Nessuna violazione dei diritti umani per l'esposizione del crocifisso nelle aule scolastiche. La Grande Camera della Corte europea per i diritti dell'uomo ha assolto l'Italia. Una decisione che di fatto ribalta la precedente sentenza del 3 novembre 2009 che aveva condannato l'Italia per violazione della libertà religiosa accogliendo il ricorso di Sole Lautsi, cittadina italiana di origine finlandese.

Secondo la sentenza del 3 novembre 2009 la presenza del crocifisso nelle scuole statali è 'contraria al diritto dei genitori di educare i propri figli secondo le loro convinzioni e al diritto dei minori alla libertà di religione e di pensiero'. Contro tale sentenza si era opposto il governo italiano, che aveva anche ricevuto il sostegno di altri dieci Paesi. Ora la Corte di Strasburgo per i diritti dell'uomo ha dato ragione all'Italia. La nuova sentenza è stata adottata con l'ampia maggioranza di 15 voti favorevoli e due contrari.

Quella presa dalla Corte europea dei diritti dell'uomo ha una grande rilevanza per l'Italia stessa, ma anche per gli altri Paesi europei dove, certamente, avrà riflessi per ciò che riguarda l'esposizione di simboli religiosi nei luoghi pubblici. Nella motivazione la Corte ha affermato che 'nel decidere di mantenere il crocifisso nelle aule delle scuole pubbliche frequentate dai bambini della ricorrente, le autorità hanno agito nei limiti e nel quadro di cui dispone l'Italia prevedendo l'obbligo di rispettare il diritto dei genitori di assicurare la formazione secondo le loro convinzioni religiose e filosofiche'. La Corte ha poi sottolineato che il crocifisso è soprattutto un simbolo religioso, ma non c'è alcuna prova che la sua visione sulle pareti di un'aula scolastica possa avere un'influenza sugli alunni'.
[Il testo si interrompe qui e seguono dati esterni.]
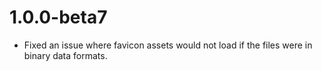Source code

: # 1.0.0-beta7
- Fixed an issue where favicon assets would not load if the files were in binary data formats.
La sentenza della Corte Europea ha incontrato la soddisfazione della Santa Sede. Secondo quanto fatto sapere dal direttore della sala stampa vaticana, si tratta di una sentenza 'assai impegnativa e che fa storia'. Ecco, invece, il commento del ministro degli Esteri Franco Frattini: 'Ha vinto il sentimento popolare dell'Europa'. Una nota polemica è arrivata dal giudice 'anticrocifisso' Luigi Tosti che ha detto: 'Questa decisione mi sembra abbastanza grottesca. Ci sono state pressioni fortissime sulla Corte'.